Decrescita significa poi vivere con meno reddito e meno agi materiali. Il punto è che si dovrebbe allora preventivamente iniziare a pensare a una carta da un lato dei bisogni ineludibili, delle priorità verso cui orientare la produzione e il lavoro che residuino dopo la rinnovazione del sistema, dall’altro delle inevitabili rinunce ai tanti beni e servizi che oggi diamo per scontati, solo alcuni dei quali evidentemente dispensabili (se non dannosi).

E allora mi chiedo: di che cosa saremmo disposti a fare a meno? Pensiamo a tutto il mercato della cultura, che potrebbe opportunamente essere digitalizzato: davvero è giusto dire addio a carta rilegata, copertine, vinili, cd, pellicole, cd, dvd ecc? E che dire delle possibilità che oggi uno ha di scegliere tra tanti bei vestiti, per costruire uno stile ricercato che manifesti all’esterno alcuni aspetti del suo carattere e della sua personalità e lo distingua dagli altri? Gli esempi da fare potrebbero essere tantissimi, come ognuno può ben capire, e anche ben più significativi e probelmatici di questi…

Riusciremo a convincerci, tutti, che è più importante avere ore da dedicare magari all’ozio e alla riflessione piuttosto che collezionare libri o scarpe o viaggiare in Indonesia low cost o comprarsi un’auto con un supermotore?

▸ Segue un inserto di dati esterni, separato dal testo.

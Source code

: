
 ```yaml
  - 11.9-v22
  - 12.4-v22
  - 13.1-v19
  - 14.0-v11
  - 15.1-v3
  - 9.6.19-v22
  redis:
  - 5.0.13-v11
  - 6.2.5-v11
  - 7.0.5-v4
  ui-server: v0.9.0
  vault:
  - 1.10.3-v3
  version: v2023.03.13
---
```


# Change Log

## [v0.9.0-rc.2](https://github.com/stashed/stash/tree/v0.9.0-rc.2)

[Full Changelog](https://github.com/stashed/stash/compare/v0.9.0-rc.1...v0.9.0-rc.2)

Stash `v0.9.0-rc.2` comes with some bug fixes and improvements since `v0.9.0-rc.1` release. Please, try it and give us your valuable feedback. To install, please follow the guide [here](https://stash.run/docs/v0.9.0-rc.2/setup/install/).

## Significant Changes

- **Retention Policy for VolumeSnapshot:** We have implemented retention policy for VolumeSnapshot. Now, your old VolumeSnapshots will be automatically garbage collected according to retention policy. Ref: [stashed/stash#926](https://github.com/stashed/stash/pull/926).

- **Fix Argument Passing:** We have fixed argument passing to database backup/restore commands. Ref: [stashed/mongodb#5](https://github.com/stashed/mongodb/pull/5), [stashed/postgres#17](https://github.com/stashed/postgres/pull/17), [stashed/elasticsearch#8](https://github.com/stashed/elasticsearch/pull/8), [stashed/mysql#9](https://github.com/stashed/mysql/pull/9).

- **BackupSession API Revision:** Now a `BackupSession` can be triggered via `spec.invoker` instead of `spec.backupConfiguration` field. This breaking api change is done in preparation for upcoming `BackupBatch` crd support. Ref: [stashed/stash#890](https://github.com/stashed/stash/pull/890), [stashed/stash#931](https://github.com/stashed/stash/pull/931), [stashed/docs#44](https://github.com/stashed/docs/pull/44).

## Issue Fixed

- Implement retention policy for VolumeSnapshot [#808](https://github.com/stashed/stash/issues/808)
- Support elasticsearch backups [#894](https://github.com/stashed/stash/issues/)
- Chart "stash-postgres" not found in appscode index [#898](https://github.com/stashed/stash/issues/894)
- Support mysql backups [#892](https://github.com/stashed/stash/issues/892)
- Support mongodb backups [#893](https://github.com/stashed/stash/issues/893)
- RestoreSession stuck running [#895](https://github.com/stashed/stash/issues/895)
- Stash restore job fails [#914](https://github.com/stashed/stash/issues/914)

E poi: come dovrebbero mai articolarsi scelte di questo tipo, chi dovrebbe farle, procedendo in che maniera? Come dovrebbe mai cominciare un tale processo? Gli scenari prospettabili tutto sommato ci appaiono auspicabili o, forse, sarebbe preferibile optare per correzioni di rotta di portata più circoscritta?

Infine: si può prescindere dall’azione politica, per fare invece affidamento su comportamenti individuali, su singole scelte esistenziali che pian piano raggiungano una massa critica tale da rendere comunque possibile un cambiamento significativo della società?